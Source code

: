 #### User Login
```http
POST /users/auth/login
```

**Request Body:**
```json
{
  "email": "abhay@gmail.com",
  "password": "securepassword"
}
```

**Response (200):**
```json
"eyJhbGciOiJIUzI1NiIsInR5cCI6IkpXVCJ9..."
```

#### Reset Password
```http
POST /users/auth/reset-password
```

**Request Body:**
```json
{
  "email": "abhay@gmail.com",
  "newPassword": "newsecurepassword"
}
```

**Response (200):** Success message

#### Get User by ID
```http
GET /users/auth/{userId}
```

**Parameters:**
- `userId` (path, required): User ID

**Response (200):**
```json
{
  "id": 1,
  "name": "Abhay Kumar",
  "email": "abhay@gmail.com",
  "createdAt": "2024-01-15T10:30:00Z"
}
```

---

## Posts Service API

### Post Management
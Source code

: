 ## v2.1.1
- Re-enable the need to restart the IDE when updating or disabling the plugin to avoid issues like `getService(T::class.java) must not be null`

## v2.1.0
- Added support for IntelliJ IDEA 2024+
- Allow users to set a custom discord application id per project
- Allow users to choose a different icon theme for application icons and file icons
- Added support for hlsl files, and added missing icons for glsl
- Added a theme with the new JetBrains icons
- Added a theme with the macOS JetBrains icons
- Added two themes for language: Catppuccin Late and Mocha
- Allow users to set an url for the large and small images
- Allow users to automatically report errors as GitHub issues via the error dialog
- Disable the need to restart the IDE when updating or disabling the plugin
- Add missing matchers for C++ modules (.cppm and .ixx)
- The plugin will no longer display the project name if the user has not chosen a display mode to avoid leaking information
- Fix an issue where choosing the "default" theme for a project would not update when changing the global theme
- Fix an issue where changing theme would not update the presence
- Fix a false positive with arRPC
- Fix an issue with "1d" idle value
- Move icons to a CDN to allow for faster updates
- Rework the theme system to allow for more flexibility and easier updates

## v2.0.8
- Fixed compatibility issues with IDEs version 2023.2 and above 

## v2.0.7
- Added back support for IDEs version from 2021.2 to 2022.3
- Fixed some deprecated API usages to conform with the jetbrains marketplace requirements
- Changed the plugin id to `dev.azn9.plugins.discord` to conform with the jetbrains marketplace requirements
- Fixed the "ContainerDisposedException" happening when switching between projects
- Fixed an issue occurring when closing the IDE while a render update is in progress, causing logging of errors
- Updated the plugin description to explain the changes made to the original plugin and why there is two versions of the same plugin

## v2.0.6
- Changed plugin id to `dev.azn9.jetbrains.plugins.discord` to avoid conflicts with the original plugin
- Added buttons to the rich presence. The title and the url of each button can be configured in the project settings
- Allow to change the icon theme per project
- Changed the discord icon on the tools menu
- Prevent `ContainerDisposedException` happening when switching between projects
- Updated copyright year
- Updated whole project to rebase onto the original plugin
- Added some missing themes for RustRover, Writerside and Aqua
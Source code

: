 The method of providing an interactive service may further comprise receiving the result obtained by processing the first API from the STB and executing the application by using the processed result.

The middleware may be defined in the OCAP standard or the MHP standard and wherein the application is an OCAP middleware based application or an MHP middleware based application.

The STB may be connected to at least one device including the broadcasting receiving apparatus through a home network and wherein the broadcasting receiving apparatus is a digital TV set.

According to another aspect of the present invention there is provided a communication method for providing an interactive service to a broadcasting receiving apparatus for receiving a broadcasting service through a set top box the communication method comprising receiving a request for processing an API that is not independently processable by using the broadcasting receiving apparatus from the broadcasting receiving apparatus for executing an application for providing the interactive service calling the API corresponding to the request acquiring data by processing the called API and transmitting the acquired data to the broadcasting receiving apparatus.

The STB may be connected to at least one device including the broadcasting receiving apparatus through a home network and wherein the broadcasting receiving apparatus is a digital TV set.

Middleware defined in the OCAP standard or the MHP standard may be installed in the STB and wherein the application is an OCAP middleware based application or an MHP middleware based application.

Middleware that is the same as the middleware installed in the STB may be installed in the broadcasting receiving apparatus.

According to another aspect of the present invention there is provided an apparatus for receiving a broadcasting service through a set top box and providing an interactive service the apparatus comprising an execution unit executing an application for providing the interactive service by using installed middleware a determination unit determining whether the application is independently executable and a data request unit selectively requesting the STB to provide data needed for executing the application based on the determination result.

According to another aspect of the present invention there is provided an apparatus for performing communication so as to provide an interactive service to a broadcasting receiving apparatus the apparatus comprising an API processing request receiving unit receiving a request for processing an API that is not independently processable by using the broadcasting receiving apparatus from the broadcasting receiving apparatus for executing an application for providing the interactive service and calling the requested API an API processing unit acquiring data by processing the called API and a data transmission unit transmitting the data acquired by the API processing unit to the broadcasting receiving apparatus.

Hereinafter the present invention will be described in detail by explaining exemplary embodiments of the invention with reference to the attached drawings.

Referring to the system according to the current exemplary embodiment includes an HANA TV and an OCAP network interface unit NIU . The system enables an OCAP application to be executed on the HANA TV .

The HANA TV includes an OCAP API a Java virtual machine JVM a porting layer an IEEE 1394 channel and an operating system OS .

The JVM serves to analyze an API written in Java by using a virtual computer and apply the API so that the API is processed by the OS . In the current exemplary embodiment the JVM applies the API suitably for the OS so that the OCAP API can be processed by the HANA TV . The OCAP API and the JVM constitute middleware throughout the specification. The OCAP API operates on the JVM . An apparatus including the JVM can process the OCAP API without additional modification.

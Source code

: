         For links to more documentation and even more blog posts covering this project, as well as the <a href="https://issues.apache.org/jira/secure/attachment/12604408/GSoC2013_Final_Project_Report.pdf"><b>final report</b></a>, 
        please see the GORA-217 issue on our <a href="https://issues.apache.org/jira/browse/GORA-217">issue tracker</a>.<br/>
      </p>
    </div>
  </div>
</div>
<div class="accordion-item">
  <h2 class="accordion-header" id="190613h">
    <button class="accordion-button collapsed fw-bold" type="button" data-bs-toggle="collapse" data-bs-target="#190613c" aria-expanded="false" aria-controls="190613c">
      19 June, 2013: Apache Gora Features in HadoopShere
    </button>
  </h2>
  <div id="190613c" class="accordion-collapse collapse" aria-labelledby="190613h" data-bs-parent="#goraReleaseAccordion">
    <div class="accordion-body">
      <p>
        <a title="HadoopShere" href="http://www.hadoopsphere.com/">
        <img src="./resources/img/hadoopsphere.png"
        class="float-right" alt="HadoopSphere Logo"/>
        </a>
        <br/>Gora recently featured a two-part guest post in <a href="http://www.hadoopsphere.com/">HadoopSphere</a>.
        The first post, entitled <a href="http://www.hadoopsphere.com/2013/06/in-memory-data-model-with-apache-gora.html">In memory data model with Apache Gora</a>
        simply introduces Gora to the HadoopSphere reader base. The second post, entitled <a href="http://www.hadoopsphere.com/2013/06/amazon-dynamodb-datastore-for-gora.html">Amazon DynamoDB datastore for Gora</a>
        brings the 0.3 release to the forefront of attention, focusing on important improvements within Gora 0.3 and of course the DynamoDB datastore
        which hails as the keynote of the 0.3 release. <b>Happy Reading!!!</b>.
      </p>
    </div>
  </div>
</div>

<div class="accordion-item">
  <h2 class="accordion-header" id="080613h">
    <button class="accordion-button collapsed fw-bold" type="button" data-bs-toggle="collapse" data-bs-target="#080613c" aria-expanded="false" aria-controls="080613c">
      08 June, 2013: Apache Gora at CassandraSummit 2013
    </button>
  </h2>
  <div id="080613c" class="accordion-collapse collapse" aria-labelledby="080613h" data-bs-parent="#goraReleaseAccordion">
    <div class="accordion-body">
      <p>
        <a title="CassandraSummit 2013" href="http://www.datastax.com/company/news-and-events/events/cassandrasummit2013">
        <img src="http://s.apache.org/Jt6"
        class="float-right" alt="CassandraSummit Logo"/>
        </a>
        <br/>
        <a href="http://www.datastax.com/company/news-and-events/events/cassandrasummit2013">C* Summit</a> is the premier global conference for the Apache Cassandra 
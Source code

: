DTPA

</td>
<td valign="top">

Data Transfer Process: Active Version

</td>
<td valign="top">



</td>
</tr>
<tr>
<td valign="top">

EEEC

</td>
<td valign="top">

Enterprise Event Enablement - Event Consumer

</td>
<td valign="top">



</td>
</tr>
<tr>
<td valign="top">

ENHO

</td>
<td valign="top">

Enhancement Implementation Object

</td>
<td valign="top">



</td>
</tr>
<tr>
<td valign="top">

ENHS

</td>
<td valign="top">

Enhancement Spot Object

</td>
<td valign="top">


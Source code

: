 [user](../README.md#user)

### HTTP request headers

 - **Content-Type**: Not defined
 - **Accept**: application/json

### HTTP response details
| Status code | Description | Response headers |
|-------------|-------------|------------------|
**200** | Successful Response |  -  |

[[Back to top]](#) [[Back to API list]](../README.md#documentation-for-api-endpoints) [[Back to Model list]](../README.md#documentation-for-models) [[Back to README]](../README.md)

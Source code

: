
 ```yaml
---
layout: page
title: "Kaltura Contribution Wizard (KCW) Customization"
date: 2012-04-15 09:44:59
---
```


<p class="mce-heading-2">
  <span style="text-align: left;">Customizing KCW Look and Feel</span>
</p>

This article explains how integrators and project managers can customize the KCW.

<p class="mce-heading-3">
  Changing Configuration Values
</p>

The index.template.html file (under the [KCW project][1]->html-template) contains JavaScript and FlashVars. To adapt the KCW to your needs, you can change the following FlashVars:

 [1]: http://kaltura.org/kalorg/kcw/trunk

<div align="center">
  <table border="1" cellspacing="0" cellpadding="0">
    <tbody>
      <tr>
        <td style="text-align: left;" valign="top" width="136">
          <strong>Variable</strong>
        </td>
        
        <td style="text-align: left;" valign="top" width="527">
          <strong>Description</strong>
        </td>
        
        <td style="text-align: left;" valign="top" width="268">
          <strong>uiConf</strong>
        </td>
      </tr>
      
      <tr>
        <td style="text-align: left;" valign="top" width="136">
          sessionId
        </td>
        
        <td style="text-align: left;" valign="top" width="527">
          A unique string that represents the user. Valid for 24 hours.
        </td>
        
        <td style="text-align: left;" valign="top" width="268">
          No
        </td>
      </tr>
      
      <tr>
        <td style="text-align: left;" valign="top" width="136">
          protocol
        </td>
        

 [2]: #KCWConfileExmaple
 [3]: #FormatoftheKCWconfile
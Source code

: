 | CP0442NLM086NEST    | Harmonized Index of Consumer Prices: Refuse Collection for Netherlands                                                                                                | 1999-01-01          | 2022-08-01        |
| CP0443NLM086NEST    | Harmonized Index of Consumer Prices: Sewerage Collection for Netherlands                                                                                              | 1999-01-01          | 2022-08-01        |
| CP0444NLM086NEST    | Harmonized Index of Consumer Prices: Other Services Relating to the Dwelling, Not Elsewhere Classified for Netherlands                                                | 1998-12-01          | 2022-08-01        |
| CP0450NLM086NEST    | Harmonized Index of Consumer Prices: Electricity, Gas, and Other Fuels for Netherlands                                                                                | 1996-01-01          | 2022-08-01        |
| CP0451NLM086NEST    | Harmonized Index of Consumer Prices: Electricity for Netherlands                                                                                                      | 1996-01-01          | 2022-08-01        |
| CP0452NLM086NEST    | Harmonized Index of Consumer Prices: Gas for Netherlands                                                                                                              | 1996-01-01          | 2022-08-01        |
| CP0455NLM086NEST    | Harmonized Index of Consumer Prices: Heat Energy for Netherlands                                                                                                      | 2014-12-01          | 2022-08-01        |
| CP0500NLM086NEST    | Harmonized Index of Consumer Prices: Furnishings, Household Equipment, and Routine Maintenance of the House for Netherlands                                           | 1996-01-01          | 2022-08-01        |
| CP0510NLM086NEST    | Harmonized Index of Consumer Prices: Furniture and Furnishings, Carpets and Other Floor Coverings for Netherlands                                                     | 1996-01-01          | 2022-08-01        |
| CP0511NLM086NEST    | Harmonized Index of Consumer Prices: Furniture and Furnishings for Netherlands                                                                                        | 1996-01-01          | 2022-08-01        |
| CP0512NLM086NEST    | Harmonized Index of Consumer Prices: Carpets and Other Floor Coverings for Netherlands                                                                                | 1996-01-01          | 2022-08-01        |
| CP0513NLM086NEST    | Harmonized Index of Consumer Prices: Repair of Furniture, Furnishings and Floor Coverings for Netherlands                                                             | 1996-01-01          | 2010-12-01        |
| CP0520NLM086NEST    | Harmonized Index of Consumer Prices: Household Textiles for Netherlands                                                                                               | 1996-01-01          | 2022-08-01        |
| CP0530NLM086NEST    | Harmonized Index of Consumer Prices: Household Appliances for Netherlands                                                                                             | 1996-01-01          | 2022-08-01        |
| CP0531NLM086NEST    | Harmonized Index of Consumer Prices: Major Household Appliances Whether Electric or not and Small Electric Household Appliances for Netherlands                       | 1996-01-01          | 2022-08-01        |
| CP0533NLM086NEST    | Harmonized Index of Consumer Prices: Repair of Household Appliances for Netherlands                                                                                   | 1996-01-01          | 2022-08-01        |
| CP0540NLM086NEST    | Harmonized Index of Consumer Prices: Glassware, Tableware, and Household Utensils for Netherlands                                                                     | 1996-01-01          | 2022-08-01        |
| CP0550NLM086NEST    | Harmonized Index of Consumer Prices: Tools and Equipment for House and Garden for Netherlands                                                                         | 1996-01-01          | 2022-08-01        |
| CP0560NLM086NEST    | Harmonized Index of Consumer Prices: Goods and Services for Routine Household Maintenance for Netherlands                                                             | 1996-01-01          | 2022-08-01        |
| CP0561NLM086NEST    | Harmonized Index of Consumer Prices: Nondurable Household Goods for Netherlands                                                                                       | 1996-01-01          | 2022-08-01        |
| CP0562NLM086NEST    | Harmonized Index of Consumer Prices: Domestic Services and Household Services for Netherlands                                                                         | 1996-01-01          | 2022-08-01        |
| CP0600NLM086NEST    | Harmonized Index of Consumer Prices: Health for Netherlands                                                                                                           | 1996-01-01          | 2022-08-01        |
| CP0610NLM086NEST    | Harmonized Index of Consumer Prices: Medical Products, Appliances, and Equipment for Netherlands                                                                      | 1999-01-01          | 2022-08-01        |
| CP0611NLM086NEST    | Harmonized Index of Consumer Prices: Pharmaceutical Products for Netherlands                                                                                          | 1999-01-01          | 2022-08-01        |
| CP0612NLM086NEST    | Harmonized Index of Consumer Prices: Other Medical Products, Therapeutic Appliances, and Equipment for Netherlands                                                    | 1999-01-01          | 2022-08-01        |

==================================================

Check each line of the data for the string "more" and state how many lines contain it, without any other output.

■ Written reply
2